**PROBLEM TO WORK ON**
Take each line from the entries that holds "SymbRef" and copy it out.

**RECORD EXTRACTS**
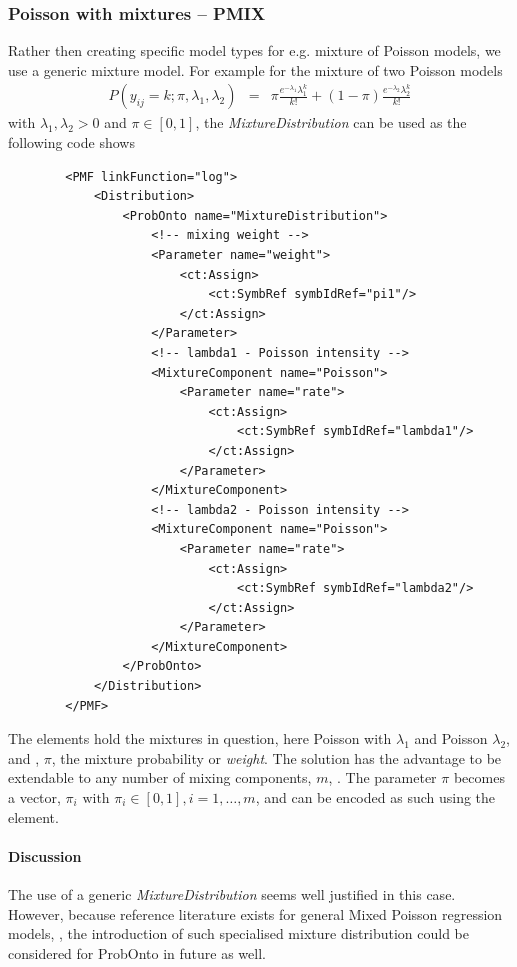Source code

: {\subsubsection{Poisson with mixtures -- PMIX}
Rather then creating specific model types for e.g. mixture of Poisson models, 
we use a generic mixture model. For example for the mixture of two Poisson models
\begin{eqnarray}
P(y_{ij} = k;\pi,\lambda_1,\lambda_2) &=& \pi \frac{e^{-\lambda_1} \lambda_1^k}{k!} + (1-\pi) \frac{e^{-\lambda_2} \lambda_2^k}{k!} \nonumber
\end{eqnarray}
with $\lambda_1, \lambda_2 > 0$ and $\pi \in [0,1]$, the \emph{MixtureDistribution} 
can be used as the following code shows
\lstset{language=XML}
\begin{lstlisting}
        <PMF linkFunction="log">
            <Distribution>
                <ProbOnto name="MixtureDistribution">
                    <!-- mixing weight -->
                    <Parameter name="weight">
                        <ct:Assign>
                            <ct:SymbRef symbIdRef="pi1"/>
                        </ct:Assign>
                    </Parameter>
                    <!-- lambda1 - Poisson intensity -->
                    <MixtureComponent name="Poisson">
                        <Parameter name="rate">
                            <ct:Assign>
                                <ct:SymbRef symbIdRef="lambda1"/>
                            </ct:Assign>
                        </Parameter>
                    </MixtureComponent>
                    <!-- lambda2 - Poisson intensity -->
                    <MixtureComponent name="Poisson">
                        <Parameter name="rate">
                            <ct:Assign>
                                <ct:SymbRef symbIdRef="lambda2"/>
                            </ct:Assign>
                        </Parameter>
                    </MixtureComponent>
                </ProbOnto>
            </Distribution>
        </PMF>
\end{lstlisting}
The  elements hold the mixtures in question, here
Poisson with $\lambda_1$ and Poisson $\lambda_2$, and 
, $\pi$, the mixture probability or \emph{weight}. The solution has the advantage 
to be extendable to any number of mixing components, $m$, \cite{forbes2011statistical}. 
The parameter $\pi$ becomes a vector, $\pi_i \text{ with } \pi_i \in [0,1], i=1,\dots,m$, 
and can be encoded as such using the  element.
\paragraph{Discussion}
The use of a generic \emph{MixtureDistribution} seems well justified in this case. 
However, because reference literature exists for general Mixed Poisson regression models, 
\cite{Wang:1996fj}, the introduction of such specialised mixture distribution 
could be considered for ProbOnto in future as well.



}
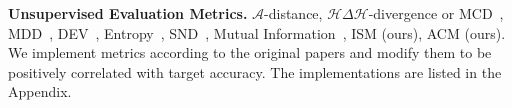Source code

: \documentclass{article} %
\begin{document}

\textbf{Unsupervised Evaluation Metrics.} $\mathcal{A}$-distance\cite{BenDavidA}, $\mathcal{H} \Delta \mathcal{H}$-divergence or MCD~\cite{BenDavidH,MCD}, MDD~\cite{MDD}, DEV~\cite{DEV}, Entropy~\cite{SSLEntropy, ADVENT}, SND~\cite{SND}, Mutual Information~\cite{MI}, ISM (ours), ACM (ours). We implement metrics according to the original papers and modify them to be positively correlated with target accuracy. The implementations are listed in the Appendix.
\end{document}
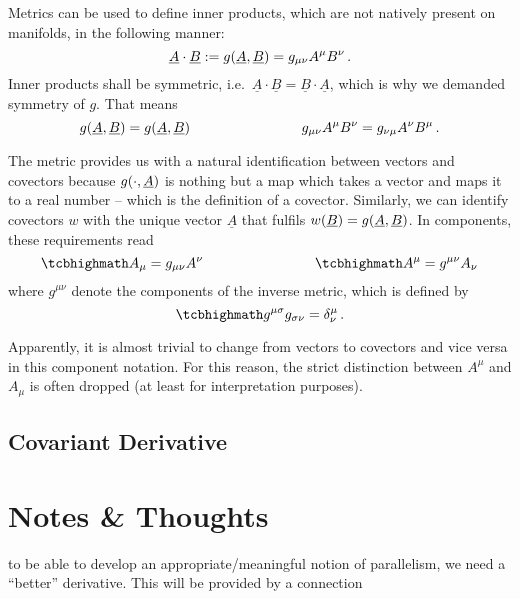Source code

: \documentclass[ART_main.tex]{subfiles}
\begin{document}
Metrics can be used to define inner products, which are not natively present on manifolds, in the following manner:
\begin{equation}
\underline{A} \cdot \underline{B} := g\qty(\underline{A}, \underline{B}) = g_{\mu \nu} A^\mu B^\nu \, .
\end{equation}
Inner products shall be symmetric, i.e.~$\underline{A} \cdot \underline{B} = \underline{B} \cdot \underline{A}$, which is why we demanded symmetry of $g$. That means
\begin{equation}
g\qty(\underline{A}, \underline{B}) = g\qty(\underline{A}, \underline{B})
\qquad \qquad \qquad \qquad
g_{\mu \nu} A^\mu B^\nu = g_{\nu \mu} A^\nu B^\mu \, .
\end{equation}

The metric provides us with a natural identification between vectors and covectors because $g\qty(\cdot, \underline{A})$ is nothing but a map which takes a vector and maps it to a real number -- which is the definition of a covector. Similarly, we can identify covectors $w$ with the unique vector $\underline{A}$ that fulfils $w\qty(\underline{B}) = g\qty(\underline{A}, \underline{B})$. In components, these requirements read
\begin{equation}
\eqbox{
A_\mu = g_{\mu \nu} A^\nu
}
\manyqquad
\eqbox{
A^\mu = g^{\mu \nu} A_\nu
}
\end{equation}
where $g^{\mu \nu}$ denote the components of the inverse metric, which is defined by
\begin{equation}
\eqbox{
g^{\mu \sigma} g_{\sigma \nu} = \delta^\mu_\nu
} \, .
\end{equation}

Apparently, it is almost trivial to change from vectors to covectors and vice versa in this component notation. For this reason, the strict distinction between $A^\mu$ and $A_\mu$ is often dropped (at least for interpretation purposes).



		\subsection{Covariant Derivative}



\newpage



	\section{Notes \& Thoughts}
to be able to develop an appropriate/meaningful notion of parallelism, we need a \enquote{better} derivative. This will be provided by a connection
\end{document}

**WRITTEN RESPONSE**
                            <ct:SymbRef symbIdRef="pi1"/>
                                <ct:SymbRef symbIdRef="lambda1"/>
                                <ct:SymbRef symbIdRef="lambda2"/>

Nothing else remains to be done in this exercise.